[Recorded data]
========================================================================

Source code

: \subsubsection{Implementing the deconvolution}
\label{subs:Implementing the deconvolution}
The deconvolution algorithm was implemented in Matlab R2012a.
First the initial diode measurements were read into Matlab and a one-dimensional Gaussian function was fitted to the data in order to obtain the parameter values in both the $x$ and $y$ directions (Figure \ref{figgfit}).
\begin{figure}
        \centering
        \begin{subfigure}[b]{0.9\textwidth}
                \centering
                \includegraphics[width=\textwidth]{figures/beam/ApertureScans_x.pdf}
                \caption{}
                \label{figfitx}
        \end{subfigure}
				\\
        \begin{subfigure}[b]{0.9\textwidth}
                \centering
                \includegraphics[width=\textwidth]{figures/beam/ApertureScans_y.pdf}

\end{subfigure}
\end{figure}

========================================================================

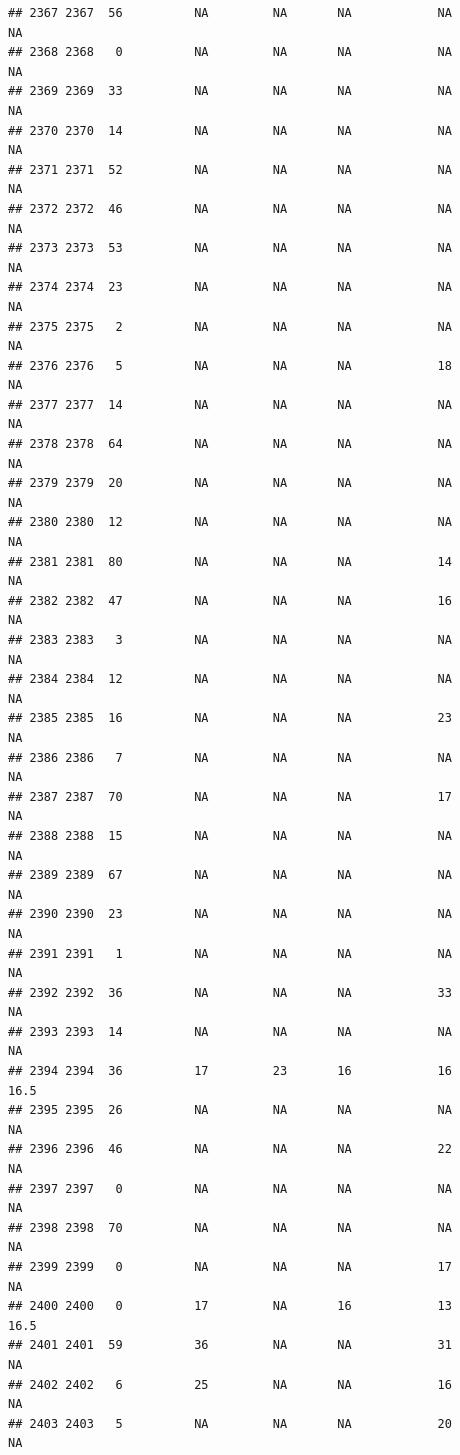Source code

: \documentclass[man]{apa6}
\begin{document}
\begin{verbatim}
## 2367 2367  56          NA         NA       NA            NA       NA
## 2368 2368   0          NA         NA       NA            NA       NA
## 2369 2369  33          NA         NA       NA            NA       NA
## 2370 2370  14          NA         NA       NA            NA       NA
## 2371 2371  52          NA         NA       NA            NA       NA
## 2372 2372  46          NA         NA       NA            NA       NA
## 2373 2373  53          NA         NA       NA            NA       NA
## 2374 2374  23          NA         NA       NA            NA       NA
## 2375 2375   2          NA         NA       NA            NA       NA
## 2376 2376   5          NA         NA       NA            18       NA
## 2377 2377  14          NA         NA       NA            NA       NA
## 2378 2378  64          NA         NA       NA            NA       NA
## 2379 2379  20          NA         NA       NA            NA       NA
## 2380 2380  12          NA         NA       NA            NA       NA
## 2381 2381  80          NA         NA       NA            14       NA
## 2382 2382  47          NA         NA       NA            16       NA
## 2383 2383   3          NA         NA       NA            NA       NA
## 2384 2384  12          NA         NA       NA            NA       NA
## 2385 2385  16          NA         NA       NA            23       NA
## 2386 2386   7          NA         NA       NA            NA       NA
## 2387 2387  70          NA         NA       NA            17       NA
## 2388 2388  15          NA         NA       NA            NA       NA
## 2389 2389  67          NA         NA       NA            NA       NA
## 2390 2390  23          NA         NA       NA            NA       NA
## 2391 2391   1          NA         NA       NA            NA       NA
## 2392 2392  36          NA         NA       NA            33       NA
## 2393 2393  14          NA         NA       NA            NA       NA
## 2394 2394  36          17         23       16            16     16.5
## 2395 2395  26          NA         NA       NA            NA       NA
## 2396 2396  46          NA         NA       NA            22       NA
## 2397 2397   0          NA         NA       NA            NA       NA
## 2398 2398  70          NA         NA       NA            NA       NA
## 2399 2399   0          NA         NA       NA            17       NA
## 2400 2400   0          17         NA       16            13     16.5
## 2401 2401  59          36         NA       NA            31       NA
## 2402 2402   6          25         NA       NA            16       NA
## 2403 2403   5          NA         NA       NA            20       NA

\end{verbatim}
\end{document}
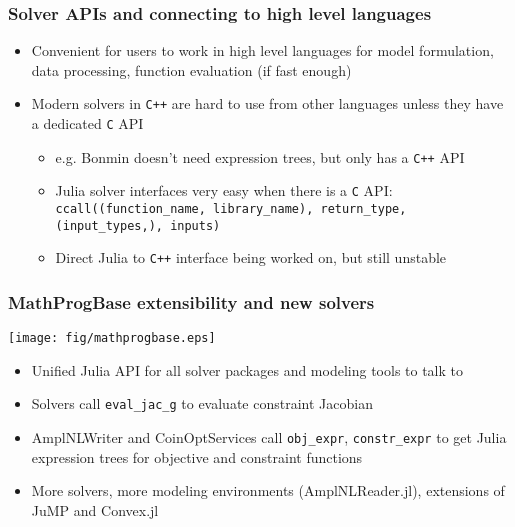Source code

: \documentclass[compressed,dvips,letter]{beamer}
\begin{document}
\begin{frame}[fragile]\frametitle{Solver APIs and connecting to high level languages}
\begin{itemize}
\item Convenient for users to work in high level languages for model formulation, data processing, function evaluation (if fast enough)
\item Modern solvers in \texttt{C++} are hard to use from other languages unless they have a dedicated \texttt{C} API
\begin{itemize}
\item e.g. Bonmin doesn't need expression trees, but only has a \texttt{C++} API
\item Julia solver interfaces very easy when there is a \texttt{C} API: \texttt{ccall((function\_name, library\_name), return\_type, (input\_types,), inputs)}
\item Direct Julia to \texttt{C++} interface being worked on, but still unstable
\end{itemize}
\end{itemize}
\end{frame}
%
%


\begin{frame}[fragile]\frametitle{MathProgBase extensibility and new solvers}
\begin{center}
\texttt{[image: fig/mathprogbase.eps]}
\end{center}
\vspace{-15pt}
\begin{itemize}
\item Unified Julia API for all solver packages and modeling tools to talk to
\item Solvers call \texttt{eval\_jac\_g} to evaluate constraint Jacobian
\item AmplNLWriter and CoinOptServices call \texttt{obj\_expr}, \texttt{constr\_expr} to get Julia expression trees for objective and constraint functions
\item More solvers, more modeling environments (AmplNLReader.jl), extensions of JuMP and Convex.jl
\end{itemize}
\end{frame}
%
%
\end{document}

========================================================================

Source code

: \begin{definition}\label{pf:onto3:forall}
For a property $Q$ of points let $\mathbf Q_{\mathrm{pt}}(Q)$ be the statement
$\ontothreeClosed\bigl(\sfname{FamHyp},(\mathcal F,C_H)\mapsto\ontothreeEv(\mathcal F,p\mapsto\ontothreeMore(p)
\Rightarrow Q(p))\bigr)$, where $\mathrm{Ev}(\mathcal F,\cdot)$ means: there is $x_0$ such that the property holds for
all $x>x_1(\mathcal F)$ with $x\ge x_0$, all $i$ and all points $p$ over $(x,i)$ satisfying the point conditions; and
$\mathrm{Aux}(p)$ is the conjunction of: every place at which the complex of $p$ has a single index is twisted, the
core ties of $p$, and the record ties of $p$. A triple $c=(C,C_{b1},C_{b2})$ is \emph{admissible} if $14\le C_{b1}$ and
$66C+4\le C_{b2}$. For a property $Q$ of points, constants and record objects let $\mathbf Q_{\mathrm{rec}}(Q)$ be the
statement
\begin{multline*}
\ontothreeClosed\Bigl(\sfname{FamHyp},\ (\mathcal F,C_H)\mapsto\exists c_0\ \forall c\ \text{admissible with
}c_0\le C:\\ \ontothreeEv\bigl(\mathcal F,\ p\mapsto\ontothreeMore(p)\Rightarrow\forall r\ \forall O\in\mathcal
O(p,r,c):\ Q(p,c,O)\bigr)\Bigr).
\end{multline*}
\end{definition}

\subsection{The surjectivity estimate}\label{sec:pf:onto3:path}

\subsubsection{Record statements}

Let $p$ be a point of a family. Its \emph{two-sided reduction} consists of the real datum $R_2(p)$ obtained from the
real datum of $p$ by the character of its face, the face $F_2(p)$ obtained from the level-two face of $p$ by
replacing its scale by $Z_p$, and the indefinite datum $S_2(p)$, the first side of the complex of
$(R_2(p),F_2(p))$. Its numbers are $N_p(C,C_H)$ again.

========================================================================

▶ _Directions_: Starting at the line containing "## 2393 2393" and finishing at the line containing "extensibility and new", return those lines exactly as they appear above, without the pictures.

▶ _Written response_:
## 2393 2393  14          NA         NA       NA            NA       NA
## 2394 2394  36          17         23       16            16     16.5
## 2395 2395  26          NA         NA       NA            NA       NA
## 2396 2396  46          NA         NA       NA            22       NA
## 2397 2397   0          NA         NA       NA            NA       NA
## 2398 2398  70          NA         NA       NA            NA       NA
## 2399 2399   0          NA         NA       NA            17       NA
## 2400 2400   0          17         NA       16            13     16.5
## 2401 2401  59          36         NA       NA            31       NA
## 2402 2402   6          25         NA       NA            16       NA
## 2403 2403   5          NA         NA       NA            20       NA

\end{verbatim}
\end{document}
Source code

: \documentclass[compressed,dvips,letter]{beamer}
\begin{document}
\begin{frame}[fragile]\frametitle{Solver APIs and connecting to high level languages}
\begin{itemize}
\item Convenient for users to work in high level languages for model formulation, data processing, function evaluation (if fast enough)
\item Modern solvers in \texttt{C++} are hard to use from other languages unless they have a dedicated \texttt{C} API
\begin{itemize}
\item e.g. Bonmin doesn't need expression trees, but only has a \texttt{C++} API
\item Julia solver interfaces very easy when there is a \texttt{C} API: \texttt{ccall((function\_name, library\_name), return\_type, (input\_types,), inputs)}
\item Direct Julia to \texttt{C++} interface being worked on, but still unstable
\end{itemize}
\end{itemize}
\end{frame}
%
%


\begin{frame}[fragile]\frametitle{MathProgBase extensibility and new solvers}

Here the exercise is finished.